Esta devoción adolescente de Washington con ciertos opositores es curiosa pero no sorprendente. Es una tradición que subestima la fuerza del nacionalismo y el balance interno de fuerzas en los países en cuestión. En relación a Cuba, sería lógico escuchar las opiniones de los propios diplomáticos norteamericanos y europeos en la Habana sobre la convocatoria de esa oposición. Según los cables de Wikileaks, es “muy escasa”. Más allá de las viñetas de Sánchez y las denuncias de Fariñas, ¿Cuál es el anuncio de esta oposición? ¿Qué propuestas económicas y políticas trae? ¿Cuáles son sus vínculos, o falta de ellos, con los poderes facticos del país?

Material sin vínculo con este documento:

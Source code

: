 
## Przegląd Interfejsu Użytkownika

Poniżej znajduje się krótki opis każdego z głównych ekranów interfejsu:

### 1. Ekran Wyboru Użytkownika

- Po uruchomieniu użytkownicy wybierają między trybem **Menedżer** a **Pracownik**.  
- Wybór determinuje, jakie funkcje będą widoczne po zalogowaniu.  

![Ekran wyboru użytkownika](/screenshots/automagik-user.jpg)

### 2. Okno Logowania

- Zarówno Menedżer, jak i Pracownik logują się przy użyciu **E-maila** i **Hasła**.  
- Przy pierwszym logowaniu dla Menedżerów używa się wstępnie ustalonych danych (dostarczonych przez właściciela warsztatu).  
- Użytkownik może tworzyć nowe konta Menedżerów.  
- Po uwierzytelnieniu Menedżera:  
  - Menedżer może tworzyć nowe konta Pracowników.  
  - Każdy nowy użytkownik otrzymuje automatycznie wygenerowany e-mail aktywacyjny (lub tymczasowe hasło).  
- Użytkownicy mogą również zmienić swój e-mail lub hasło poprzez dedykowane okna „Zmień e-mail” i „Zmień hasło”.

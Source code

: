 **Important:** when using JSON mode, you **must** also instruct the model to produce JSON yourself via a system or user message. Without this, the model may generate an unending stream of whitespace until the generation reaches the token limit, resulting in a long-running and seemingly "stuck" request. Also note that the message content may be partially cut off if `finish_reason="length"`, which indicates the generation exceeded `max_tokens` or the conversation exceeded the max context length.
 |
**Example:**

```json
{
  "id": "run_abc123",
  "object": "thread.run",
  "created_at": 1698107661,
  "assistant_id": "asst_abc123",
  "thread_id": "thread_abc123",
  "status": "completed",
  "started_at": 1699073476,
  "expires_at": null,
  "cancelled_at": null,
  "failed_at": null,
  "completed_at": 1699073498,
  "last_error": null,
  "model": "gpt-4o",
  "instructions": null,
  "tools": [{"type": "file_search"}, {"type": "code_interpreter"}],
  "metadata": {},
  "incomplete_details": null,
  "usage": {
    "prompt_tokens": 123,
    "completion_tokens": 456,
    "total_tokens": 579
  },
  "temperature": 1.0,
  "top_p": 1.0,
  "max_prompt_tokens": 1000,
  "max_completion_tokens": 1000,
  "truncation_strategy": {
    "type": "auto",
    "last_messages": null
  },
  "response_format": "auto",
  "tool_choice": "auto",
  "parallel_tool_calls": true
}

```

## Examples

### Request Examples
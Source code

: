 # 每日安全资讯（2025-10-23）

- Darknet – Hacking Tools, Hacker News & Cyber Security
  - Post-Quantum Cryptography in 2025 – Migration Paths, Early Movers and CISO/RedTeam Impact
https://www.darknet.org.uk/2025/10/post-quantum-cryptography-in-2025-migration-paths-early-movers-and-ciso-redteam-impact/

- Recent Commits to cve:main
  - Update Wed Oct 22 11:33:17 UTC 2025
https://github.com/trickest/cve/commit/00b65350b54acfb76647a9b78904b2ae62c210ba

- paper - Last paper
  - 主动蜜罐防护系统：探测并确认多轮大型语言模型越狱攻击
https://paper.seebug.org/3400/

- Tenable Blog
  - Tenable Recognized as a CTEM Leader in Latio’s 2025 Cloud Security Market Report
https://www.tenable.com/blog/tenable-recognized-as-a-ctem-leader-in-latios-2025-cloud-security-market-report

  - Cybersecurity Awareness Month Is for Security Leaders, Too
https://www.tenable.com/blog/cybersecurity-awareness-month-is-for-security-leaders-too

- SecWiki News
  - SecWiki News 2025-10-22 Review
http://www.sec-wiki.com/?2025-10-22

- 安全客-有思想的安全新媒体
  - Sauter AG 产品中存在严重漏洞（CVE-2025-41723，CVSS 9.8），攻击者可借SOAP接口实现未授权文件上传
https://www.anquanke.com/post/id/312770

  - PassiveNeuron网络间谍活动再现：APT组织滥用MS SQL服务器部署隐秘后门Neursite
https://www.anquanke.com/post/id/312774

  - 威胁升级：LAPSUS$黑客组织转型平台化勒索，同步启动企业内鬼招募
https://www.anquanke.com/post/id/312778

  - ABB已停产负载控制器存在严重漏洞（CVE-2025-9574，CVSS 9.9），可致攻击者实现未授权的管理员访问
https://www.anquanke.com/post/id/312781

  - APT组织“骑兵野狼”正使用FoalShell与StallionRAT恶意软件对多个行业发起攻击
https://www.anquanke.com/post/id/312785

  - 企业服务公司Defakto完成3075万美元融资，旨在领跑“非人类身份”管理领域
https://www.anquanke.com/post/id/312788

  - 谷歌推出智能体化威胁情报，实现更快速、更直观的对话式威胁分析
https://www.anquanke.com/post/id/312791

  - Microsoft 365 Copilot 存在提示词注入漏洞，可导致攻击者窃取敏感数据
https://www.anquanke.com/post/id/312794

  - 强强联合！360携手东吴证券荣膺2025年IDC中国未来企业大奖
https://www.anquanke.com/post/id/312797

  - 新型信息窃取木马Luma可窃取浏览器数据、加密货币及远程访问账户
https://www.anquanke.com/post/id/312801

Si no fuera porque contribuye a la mantención injusta de Cuba en la lista de países patrocinadores del terrorismo del Departamento de Estado sería risible la declaración de Yoani Sánchez a favor de mantener a su país en esa lista porque “los Castros no han guardado la pistola”. ¿Desde cuándo el rasero para incluir al país propio en un régimen de sanciones es un criterio literario? Hablando de terrorismo, Yoani Sánchez, Guillermo Fariñas y a Antonio Rodiles, andan del brazo de congresistas que amparan el terrorismo más ilegal (¿Hay otra forma honesta de referirse a planear poner bombas en un avión civil cubano o un recinto universitario panameño, como hizo Luis Posada Carriles?).

Fariñas y Rodiles imploran por más sanciones estadounidenses, en la esperanza de que el agravamiento de las miserias de sus conciudadanos, se reviertan en ganancias políticas para su tienda partidista. Han exigido a EE.UU que no levante las sanciones hasta tanto ellos confirmen que en Cuba están ocurriendo “cambios sustantivos” y que el gobierno los reconoce como interlocutores. Soñar no cuesta dinero pero el espacio para negociar con el gobierno cubano se lo gana una oposición leal al interior de su propia sociedad, no en el oído de Washington ni de José María Aznar.

Una política racional de Washington hacia Cuba debe basarse en el derecho internacional, y las opiniones de la mayoría abrumadora de las naciones del mundo, que condenan cada año “el bloqueo estadounidense” en la Asamblea General de Naciones Unidas. Si de derechos humanos se trata, tanto Human Rights Watch como Amnistía Internacional, como la propia ONU consideran al embargo una violación de los derechos de los cubanos y los norteamericanos en sí misma. Hay encuestas bien claras que expresan la opinión de la población cubana, y de la comunidad cubano-americana en contra las sanciones. Ultimo pero no menos importante, el Departamento de Estado debería escuchar a la opinión mayoritaria de la ciudadanía estadounidense, de su propia sociedad, ya cansada de una política que es negación flagrante de sus intereses y valores.